If the waist dart becomes wider than 3 cm, you can draw another dart about 5 to 6 cm away from it, on the right side of the dart. To draw the second dart, you draw it's center line parallel to the existing waist dart. Then you reduce the new intake of the waist dart by about 1/3 and make it into the intake of the second dart.
The second dart is also shorter, you can finish it at the upper hip line.
When we mark the waist measurement on the back pattern we should measure from E as you did.
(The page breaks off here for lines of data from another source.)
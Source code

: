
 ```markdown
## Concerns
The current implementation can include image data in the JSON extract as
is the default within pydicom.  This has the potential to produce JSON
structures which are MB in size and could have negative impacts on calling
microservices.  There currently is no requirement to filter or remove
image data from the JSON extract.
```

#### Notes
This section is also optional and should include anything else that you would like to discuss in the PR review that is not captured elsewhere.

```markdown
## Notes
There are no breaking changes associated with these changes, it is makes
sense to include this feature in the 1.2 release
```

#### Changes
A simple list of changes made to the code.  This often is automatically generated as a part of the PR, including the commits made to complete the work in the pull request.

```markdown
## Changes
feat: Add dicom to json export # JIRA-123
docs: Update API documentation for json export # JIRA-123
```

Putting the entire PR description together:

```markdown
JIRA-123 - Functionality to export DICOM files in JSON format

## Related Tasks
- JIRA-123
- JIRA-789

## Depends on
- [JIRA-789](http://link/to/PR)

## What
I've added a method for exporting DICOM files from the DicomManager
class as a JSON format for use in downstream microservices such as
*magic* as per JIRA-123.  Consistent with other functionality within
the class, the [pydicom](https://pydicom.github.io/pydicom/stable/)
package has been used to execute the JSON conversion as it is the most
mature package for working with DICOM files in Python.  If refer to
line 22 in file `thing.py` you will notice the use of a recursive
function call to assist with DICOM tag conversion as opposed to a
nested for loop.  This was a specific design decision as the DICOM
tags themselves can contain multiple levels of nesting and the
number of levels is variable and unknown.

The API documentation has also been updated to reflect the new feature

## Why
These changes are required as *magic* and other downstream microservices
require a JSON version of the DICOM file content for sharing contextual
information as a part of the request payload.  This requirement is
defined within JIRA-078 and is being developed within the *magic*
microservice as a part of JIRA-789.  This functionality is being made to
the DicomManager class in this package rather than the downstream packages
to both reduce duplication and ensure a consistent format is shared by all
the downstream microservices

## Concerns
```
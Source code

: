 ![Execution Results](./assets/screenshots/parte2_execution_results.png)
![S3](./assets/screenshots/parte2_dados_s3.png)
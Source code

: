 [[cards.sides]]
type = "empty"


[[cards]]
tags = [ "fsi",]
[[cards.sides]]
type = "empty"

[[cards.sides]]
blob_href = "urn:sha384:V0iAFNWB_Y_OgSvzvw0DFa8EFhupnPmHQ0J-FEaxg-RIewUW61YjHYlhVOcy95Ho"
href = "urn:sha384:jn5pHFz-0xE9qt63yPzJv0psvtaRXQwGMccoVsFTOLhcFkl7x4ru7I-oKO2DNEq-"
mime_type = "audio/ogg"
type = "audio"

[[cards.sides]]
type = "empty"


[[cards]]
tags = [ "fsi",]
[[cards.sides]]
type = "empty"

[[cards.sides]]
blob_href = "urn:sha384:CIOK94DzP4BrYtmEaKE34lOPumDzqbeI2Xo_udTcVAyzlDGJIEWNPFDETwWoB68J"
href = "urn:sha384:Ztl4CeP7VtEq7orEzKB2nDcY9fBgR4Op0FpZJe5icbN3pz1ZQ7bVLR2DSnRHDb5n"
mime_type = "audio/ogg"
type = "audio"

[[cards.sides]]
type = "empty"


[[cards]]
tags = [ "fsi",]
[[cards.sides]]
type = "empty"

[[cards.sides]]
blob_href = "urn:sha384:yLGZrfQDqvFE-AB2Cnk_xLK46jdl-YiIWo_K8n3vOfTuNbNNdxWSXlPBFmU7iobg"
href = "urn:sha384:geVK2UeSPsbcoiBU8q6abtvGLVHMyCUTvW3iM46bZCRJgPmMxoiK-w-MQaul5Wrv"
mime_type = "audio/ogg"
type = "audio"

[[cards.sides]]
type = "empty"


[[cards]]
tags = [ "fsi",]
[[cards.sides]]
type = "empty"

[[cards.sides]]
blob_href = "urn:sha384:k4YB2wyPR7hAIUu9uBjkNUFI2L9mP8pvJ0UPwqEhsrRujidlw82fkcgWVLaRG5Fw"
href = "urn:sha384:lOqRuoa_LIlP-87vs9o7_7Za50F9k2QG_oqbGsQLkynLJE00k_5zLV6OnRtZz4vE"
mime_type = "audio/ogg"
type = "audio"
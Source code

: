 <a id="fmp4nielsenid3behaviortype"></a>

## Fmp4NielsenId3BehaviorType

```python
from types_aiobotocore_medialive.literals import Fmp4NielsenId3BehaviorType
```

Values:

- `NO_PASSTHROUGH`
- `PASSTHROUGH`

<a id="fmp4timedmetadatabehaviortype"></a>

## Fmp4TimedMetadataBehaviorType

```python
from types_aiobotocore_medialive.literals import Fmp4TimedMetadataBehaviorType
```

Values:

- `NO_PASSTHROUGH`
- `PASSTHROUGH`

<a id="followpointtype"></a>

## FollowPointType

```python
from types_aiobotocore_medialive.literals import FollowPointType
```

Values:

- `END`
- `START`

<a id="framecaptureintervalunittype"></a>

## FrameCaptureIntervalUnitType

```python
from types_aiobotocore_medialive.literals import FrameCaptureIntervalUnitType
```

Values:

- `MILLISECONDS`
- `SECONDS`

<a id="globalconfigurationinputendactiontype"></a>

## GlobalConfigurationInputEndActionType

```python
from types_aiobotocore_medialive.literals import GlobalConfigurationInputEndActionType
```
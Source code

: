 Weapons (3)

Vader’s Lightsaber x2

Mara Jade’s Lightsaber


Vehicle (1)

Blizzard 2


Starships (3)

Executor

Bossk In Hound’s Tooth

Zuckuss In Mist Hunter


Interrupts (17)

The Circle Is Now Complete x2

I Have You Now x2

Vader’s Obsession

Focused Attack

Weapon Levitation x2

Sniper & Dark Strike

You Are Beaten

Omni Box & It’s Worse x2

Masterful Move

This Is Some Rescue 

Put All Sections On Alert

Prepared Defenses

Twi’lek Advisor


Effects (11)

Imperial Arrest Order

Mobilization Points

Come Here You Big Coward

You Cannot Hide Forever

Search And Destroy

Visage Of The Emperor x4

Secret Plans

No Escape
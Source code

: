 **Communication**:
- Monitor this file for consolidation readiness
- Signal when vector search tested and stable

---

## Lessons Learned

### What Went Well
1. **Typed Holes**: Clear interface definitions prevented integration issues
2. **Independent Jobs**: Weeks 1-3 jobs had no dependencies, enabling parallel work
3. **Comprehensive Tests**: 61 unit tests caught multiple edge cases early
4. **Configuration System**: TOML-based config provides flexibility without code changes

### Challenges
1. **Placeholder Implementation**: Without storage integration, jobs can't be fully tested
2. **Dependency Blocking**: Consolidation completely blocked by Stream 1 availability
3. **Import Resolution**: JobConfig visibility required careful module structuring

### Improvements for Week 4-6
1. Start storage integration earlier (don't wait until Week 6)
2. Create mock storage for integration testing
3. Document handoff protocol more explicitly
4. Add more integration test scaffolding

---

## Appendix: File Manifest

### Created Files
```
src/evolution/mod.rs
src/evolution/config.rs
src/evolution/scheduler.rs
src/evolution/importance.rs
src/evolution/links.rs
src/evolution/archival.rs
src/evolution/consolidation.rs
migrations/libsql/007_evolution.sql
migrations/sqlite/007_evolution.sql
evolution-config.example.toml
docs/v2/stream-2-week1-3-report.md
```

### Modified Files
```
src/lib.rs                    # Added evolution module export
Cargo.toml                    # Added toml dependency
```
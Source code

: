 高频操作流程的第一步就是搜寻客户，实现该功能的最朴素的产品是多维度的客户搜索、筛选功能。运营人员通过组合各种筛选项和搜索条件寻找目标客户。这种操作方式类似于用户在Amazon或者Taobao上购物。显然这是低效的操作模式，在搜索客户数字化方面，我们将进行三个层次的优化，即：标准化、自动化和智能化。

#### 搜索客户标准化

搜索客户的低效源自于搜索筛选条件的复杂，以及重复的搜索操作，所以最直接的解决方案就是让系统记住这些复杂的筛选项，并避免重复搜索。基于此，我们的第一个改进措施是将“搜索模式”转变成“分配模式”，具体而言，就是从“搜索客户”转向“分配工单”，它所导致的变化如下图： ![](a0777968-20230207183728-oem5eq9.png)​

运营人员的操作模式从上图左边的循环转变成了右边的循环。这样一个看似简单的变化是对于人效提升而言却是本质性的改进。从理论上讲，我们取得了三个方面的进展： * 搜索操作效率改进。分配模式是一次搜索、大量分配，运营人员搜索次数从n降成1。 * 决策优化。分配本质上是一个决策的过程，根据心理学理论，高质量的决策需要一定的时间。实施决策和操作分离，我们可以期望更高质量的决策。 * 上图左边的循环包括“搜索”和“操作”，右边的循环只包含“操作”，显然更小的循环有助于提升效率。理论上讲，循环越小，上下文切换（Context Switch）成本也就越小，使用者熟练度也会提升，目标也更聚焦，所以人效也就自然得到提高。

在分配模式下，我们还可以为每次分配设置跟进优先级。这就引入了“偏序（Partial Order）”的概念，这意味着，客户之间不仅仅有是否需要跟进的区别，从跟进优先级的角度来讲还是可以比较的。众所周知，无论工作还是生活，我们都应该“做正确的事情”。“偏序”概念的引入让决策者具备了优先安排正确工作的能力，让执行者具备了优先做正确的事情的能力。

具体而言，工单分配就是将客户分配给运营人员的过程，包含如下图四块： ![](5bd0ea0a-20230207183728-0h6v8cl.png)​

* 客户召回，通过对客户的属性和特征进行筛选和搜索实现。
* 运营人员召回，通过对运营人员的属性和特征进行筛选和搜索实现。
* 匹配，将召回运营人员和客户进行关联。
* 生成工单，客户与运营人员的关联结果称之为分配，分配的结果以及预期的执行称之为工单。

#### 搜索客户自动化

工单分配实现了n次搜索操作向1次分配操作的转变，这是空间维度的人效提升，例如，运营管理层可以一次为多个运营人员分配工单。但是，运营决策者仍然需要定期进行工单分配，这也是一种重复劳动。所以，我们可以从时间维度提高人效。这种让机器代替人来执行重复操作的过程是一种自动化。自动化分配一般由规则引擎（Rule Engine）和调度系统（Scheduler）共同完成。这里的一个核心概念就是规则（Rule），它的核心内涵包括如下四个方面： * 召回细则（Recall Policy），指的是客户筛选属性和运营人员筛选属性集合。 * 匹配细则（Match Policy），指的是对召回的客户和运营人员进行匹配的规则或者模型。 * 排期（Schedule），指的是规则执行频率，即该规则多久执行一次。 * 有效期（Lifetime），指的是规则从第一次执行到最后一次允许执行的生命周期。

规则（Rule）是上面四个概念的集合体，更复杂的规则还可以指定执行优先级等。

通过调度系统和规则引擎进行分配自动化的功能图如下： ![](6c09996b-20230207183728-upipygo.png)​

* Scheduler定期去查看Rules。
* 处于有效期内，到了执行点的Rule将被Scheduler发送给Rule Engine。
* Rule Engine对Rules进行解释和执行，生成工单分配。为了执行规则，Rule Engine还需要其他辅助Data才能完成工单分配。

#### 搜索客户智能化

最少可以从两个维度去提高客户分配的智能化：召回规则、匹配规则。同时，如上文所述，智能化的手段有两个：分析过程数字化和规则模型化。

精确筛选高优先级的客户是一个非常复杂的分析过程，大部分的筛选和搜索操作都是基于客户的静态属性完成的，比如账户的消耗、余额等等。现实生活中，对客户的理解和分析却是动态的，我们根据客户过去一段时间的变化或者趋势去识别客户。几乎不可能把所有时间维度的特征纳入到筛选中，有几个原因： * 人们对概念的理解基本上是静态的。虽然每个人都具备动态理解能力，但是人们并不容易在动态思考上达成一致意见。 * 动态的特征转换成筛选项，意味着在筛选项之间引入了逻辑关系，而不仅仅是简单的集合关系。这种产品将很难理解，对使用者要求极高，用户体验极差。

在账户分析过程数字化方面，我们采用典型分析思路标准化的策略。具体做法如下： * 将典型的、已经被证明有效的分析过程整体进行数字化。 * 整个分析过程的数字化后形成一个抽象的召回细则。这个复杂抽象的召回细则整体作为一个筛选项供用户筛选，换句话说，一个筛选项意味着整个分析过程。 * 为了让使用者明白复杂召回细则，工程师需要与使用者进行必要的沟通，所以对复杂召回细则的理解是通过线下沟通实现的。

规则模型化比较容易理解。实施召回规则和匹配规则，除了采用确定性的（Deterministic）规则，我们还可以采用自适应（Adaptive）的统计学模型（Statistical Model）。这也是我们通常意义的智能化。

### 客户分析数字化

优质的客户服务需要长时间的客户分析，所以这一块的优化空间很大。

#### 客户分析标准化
If you watch the chapter: Why do we Need Darts, you will see that not all the excess fabric around the waist line can be taken in at the front and back waist darts. We also need to place the excess fabric in the side and center back. We also don't want a dart that is to wide because the end will not lay flat against the body. Therefore if we don't want to have a center back seam, the excess fabric should be taken in by new and / or existing darts and seams.
When sewing a skirt with a center back seam, we can use the top of the seam for the zipper opening. The zipper is sewn to the legs of the dart.
Hope this helps,
Nehzat
Hi Jacquie,
I agree sewing is also a passion of mine, it is a pity that the art of sewing is not thought in schools as much any more.
I had the opportunity to learn sewing and handcraft from my mother my aunts both from my father's and my mother's side. They in turn learned from their mothers and so on.
All this experience has passed on from generation to generation and I was lucky to be able to watch and learn their tips and tricks. Now I feel great pleasure from passing on my knowledge and experience to the members of the site.
Thanks again,
Nehzat
Hi Sharon,
Thanks for sharing your story. I hope that our site is going to be of help to you.
Soon we will work on releasing a new lesson on how to draft a sleeve block pattern.
Happy sewing,
Nehzat
Hi Nehzat,
Thank you for your reply. I am learning so much from your site. This site has encouraged me to have a new appreciation of the construction of garments. I no longer take for granted a well fit blouse, skirt or pants ever again. My grandmother's 1st love was sewing and I never really understood her passion until now. I'm hoping that the skills I learn can pass down to my children, because I'm noticing that the art of sewing is subdued in my generation. Well no more!!!